Cisco is warning that three not too long ago patched vital distant code execution vulnerabilities in Cisco Id Providers Engine (ISE) are actually being actively exploited in assaults.
Though the seller didn’t specify how they have been being exploited and whether or not they have been profitable, making use of the security updates as quickly as potential is now vital.
“In July 2025, the Cisco PSIRT turned conscious of tried exploitation of a few of these vulnerabilities within the wild,” reads the up to date advisory.
“Cisco continues to strongly suggest that prospects improve to a set software program launch to remediate these vulnerabilities.”

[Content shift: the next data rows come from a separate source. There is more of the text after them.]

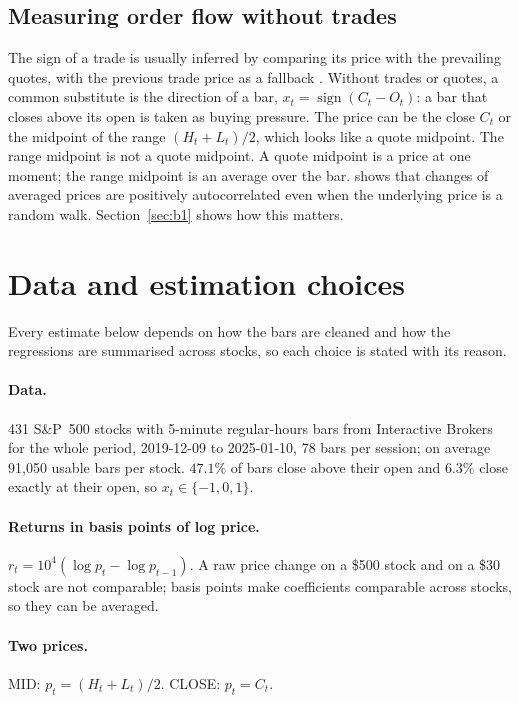 \documentclass[11pt,a4paper]{article}
\begin{document}
\subsection{Measuring order flow without trades}

The sign of a trade is usually inferred by comparing its price with the prevailing quotes, with the
previous trade price as a fallback \citep{lee1991}. Without trades or quotes, a common substitute is the
direction of a bar, $x_t = \operatorname{sign}(C_t-O_t)$: a bar that closes above its open is taken as
buying pressure. The price can be the close $C_t$ or the midpoint of the range $(H_t+L_t)/2$, which looks like a quote midpoint. The range midpoint is not a quote midpoint. A quote midpoint is a price at one moment; the range midpoint is an
average over the bar. \citet{working1960} shows that changes of averaged prices are positively
autocorrelated even when the underlying price is a random walk. Section~\ref{sec:b1} shows how this
matters.

\section{Data and estimation choices}
\label{sec:data}

Every estimate below depends on how the bars are cleaned and how the regressions are summarised across stocks, so each choice is stated with its reason.


\paragraph{Data.} 431 S\&P~500 stocks with 5-minute regular-hours bars from Interactive Brokers for
the whole period, 2019-12-09 to 2025-01-10, 78 bars per session; on average 91{,}050 usable bars per
stock. $47.1\%$ of bars close above their open and $6.3\%$ close exactly at their open, so
$x_t\in\{-1,0,1\}$.

\paragraph{Returns in basis points of log price.} $r_t = 10^4(\log p_t-\log p_{t-1})$. A raw price
change on a \$500 stock and on a \$30 stock are not comparable; basis points make coefficients
comparable across stocks, so they can be averaged.

\paragraph{Two prices.} MID: $p_t=(H_t+L_t)/2$. CLOSE: $p_t=C_t$.
\end{document}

Cisco Id Providers Engine (ISE) is a platform that permits massive organizations to manage community entry and implement security insurance policies.
The utmost severity flaws have been first disclosed by the seller on June 25, 2025 (CVE-2025-20281 and CVE-2025-20282) and July 16, 2025 (CVE-2025-20337).
Right here’s a short description of the issues:
CVE-2025-20281: Important unauthenticated distant code execution vulnerability in Cisco Id Providers Engine (ISE) and ISE Passive Id Connector (ISE-PIC). An attacker can ship crafted API requests to execute arbitrary instructions as root on the underlying OS, with out authentication. Fastened in ISE 3.3 Patch 7 and three.4 Patch 2.
CVE-2025-20282: Important unauthenticated arbitrary file add and execution vulnerability in Cisco ISE and ISE-PIC Launch 3.4. Lack of file validation permits attackers to add malicious information into privileged directories and execute them as root. Fastened in ISE 3.4 Patch 2.
CVE-2025-20337: Important unauthenticated distant code execution vulnerability affecting Cisco ISE and ISE-PIC. Exploitable through specifically crafted API requests attributable to inadequate enter validation, permitting attackers to realize root entry with out credentials. Fastened in ISE 3.3 Patch 7 and three.4 Patch 2.
All three are rated at most severity (CVSS rating: 10.0) and are remotely exploitable with out requiring authentication, making them priceless targets for hackers searching for to realize a foothold on company networks.
Cisco beforehand launched two separate scorching patches for the three flaws as a result of time distinction of their discovery. To mitigate all of them directly, admins are really helpful to take the next motion:
- ISE 3.3 customers should improve to Patch 7
- ISE 3.4 customers should improve to Patch 2
These on ISE 3.2 or earlier usually are not affected and don’t have to take any motion.
There aren’t any workarounds for the three vulnerabilities, so making use of the updates is the one really helpful plan of action.
CISOs know that getting board buy-in begins with a transparent, strategic view of how cloud security drives enterprise worth.
This free, editable board report deck helps security leaders current danger, impression, and priorities in clear enterprise phrases. Flip security updates into significant conversations and sooner decision-making within the boardroom.